--- WHAT IS REQUIRED ---
Filter the material below down to the lines containing the word "shows".

--- DATA SECTION ---
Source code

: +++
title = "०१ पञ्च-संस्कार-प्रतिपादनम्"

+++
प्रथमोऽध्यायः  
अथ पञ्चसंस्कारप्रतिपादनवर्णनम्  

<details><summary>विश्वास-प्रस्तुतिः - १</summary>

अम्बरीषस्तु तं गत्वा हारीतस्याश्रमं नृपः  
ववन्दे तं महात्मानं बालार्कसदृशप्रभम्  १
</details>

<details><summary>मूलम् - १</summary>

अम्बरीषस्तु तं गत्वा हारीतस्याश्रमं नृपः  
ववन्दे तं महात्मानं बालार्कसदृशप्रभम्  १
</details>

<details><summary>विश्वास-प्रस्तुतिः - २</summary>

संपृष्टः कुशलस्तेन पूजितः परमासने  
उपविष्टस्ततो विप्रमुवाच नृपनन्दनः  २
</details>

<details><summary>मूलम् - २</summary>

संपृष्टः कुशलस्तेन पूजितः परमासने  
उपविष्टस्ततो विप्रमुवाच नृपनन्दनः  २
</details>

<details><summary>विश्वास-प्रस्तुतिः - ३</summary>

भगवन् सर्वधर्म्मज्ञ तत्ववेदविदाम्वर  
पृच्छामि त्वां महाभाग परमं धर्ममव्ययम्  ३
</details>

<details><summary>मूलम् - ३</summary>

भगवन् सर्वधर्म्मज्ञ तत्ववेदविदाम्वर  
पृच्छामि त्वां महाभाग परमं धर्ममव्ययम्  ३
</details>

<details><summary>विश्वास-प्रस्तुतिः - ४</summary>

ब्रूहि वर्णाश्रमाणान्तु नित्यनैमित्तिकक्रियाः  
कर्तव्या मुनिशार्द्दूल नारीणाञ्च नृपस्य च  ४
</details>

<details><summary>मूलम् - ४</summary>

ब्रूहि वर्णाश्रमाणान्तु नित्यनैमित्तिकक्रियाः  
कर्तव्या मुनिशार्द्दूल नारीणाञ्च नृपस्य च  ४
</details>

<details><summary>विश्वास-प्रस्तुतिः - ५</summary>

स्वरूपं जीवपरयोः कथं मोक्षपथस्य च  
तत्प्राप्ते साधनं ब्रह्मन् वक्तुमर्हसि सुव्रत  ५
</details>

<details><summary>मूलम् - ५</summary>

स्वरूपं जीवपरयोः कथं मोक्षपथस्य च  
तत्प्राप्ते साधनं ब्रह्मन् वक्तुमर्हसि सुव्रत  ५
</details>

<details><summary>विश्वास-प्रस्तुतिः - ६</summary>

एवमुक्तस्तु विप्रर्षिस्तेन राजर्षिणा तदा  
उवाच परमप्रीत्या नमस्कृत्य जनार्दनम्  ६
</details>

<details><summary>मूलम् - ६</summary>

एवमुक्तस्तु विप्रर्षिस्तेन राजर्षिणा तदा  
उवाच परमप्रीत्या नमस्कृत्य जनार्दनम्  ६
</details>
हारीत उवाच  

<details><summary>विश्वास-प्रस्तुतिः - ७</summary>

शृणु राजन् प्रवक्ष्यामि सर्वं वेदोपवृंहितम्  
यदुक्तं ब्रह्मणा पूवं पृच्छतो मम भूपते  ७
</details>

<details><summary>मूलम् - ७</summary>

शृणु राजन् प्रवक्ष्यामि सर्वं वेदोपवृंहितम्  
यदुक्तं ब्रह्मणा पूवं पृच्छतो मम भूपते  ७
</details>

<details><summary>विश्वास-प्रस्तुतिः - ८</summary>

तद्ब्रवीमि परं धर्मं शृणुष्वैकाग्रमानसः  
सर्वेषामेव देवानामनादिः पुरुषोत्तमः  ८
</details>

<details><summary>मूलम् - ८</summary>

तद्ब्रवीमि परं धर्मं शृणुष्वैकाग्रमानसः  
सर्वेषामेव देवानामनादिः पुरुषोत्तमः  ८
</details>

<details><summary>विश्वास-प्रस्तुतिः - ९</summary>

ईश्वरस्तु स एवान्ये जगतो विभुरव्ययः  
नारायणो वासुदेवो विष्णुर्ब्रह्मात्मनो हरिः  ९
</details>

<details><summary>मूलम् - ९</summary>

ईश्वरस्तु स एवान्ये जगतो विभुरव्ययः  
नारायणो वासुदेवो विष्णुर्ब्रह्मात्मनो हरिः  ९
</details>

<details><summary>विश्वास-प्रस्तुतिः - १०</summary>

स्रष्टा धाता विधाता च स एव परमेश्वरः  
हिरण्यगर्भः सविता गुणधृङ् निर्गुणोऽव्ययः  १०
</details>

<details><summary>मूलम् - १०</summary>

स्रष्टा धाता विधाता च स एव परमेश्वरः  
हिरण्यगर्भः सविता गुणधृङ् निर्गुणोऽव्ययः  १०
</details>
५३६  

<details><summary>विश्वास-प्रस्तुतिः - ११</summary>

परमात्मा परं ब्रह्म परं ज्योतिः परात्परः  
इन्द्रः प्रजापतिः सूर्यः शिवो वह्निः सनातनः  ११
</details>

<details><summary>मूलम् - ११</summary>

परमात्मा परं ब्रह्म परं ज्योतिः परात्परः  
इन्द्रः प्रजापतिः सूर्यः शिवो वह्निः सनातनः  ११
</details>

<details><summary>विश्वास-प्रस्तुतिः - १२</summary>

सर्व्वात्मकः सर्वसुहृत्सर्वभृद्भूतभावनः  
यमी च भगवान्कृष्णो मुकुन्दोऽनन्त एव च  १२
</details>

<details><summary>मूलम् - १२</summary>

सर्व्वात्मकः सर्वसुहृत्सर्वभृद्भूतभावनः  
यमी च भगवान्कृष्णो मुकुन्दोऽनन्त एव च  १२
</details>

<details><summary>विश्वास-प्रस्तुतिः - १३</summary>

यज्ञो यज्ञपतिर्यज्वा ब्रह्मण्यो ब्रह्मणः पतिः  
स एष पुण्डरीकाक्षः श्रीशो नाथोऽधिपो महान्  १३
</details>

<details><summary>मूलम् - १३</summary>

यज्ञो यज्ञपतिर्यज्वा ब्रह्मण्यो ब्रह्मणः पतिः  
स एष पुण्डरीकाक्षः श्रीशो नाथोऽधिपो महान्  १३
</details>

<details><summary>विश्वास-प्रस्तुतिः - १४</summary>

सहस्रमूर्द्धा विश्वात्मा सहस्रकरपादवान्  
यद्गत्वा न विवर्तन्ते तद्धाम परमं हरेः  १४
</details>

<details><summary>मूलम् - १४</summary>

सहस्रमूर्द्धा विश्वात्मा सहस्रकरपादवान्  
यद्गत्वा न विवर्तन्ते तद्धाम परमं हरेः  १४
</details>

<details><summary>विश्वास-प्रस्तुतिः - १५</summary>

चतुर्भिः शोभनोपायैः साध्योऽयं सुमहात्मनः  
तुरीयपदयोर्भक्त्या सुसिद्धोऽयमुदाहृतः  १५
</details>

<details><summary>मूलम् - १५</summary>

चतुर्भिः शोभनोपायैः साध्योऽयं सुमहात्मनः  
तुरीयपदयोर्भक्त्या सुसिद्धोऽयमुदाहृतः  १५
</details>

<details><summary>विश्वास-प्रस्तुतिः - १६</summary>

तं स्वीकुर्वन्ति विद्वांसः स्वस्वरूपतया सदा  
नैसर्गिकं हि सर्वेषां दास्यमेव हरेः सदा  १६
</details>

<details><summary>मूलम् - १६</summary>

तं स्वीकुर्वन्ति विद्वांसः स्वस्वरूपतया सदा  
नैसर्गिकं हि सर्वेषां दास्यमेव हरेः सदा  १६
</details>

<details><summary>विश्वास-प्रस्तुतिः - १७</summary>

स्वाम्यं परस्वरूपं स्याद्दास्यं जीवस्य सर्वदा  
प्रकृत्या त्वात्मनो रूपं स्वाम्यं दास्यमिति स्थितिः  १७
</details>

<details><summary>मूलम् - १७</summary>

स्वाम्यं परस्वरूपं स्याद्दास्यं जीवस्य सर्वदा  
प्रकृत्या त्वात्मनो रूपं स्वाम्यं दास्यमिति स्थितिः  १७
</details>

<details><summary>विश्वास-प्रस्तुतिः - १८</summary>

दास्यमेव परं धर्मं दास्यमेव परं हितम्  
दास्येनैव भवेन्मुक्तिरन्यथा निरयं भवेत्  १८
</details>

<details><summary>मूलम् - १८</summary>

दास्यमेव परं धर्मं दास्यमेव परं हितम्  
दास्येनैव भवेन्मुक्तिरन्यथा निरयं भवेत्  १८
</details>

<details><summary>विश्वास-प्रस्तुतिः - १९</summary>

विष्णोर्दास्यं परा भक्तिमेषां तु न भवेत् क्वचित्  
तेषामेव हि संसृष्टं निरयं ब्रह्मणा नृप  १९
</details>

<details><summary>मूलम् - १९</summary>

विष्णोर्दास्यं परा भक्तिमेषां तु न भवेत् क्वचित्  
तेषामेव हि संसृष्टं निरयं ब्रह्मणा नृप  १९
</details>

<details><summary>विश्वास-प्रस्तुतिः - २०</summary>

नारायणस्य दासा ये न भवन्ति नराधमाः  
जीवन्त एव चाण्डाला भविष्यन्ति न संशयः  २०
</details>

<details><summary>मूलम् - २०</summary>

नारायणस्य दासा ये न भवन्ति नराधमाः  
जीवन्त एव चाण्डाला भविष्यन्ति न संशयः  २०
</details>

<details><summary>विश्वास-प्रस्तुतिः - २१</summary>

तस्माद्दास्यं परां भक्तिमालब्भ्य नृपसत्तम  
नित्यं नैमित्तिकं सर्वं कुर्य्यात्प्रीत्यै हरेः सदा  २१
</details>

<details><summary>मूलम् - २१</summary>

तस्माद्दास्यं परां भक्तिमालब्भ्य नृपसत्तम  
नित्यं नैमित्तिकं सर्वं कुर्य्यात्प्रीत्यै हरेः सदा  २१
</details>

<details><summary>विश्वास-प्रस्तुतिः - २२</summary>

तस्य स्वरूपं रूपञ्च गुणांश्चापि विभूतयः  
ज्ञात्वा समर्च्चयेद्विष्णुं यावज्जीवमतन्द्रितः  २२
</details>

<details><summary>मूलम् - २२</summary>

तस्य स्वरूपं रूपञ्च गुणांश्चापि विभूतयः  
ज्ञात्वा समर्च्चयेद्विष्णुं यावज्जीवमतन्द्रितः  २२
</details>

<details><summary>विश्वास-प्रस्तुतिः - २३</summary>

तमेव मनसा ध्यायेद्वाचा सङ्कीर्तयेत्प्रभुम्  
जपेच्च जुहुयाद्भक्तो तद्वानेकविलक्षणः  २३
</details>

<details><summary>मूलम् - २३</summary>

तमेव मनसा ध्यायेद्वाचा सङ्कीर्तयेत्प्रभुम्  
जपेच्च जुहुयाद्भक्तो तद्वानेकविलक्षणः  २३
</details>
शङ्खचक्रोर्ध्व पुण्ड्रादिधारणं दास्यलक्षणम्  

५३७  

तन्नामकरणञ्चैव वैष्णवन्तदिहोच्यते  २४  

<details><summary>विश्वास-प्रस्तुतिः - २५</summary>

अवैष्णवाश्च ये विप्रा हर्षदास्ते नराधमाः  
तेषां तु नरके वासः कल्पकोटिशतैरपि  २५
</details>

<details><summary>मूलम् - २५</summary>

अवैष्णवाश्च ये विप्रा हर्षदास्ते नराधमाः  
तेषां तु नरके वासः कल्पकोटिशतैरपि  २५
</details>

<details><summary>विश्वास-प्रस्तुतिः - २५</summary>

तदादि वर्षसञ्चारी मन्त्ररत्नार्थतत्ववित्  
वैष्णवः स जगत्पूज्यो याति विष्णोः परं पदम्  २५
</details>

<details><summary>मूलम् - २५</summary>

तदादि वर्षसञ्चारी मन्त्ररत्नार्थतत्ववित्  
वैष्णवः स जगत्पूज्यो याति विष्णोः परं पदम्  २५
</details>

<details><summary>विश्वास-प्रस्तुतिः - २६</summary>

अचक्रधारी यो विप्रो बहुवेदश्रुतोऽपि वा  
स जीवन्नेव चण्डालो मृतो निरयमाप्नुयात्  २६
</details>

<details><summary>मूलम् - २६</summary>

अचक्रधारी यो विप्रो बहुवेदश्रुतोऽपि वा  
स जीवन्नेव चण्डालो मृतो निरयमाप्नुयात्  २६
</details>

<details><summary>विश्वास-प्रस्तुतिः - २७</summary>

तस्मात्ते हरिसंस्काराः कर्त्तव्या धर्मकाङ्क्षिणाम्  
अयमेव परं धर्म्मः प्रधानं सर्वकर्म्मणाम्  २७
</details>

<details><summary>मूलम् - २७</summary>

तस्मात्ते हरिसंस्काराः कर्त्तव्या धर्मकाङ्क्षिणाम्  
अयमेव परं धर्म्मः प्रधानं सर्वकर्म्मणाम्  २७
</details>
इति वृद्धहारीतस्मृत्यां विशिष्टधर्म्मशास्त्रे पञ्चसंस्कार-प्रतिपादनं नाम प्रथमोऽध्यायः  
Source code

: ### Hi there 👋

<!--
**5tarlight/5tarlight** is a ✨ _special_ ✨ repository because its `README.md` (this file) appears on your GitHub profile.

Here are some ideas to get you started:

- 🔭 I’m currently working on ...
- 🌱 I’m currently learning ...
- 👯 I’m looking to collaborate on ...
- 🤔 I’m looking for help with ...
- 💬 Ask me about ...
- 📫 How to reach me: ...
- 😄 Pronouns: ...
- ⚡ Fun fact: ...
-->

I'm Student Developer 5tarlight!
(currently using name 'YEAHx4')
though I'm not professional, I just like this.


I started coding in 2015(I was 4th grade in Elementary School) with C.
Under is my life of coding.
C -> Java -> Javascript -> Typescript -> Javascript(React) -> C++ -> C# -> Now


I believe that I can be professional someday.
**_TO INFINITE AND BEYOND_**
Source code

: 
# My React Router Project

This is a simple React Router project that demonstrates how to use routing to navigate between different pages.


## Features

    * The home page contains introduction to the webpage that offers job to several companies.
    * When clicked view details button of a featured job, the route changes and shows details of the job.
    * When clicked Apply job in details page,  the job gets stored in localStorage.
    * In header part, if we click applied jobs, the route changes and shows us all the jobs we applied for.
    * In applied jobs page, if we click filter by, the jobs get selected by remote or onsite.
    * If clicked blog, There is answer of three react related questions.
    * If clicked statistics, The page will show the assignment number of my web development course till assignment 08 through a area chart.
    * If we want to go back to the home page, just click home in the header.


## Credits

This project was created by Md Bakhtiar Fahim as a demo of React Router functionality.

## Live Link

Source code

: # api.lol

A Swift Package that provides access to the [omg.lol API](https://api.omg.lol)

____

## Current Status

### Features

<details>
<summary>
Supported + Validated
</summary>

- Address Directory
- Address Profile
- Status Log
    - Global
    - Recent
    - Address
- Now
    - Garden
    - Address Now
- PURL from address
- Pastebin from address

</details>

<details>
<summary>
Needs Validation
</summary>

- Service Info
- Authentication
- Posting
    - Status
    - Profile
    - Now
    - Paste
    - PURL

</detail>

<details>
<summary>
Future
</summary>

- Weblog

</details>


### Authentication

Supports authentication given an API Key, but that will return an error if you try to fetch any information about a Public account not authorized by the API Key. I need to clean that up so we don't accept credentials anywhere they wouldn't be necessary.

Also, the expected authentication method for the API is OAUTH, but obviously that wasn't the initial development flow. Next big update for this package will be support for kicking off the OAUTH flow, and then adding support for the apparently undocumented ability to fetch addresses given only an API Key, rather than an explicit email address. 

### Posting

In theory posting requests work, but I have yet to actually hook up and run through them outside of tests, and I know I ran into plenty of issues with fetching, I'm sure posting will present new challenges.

--- RESULT BELOW ---
    * When clicked view details button of a featured job, the route changes and shows details of the job.
    * In header part, if we click applied jobs, the route changes and shows us all the jobs we applied for.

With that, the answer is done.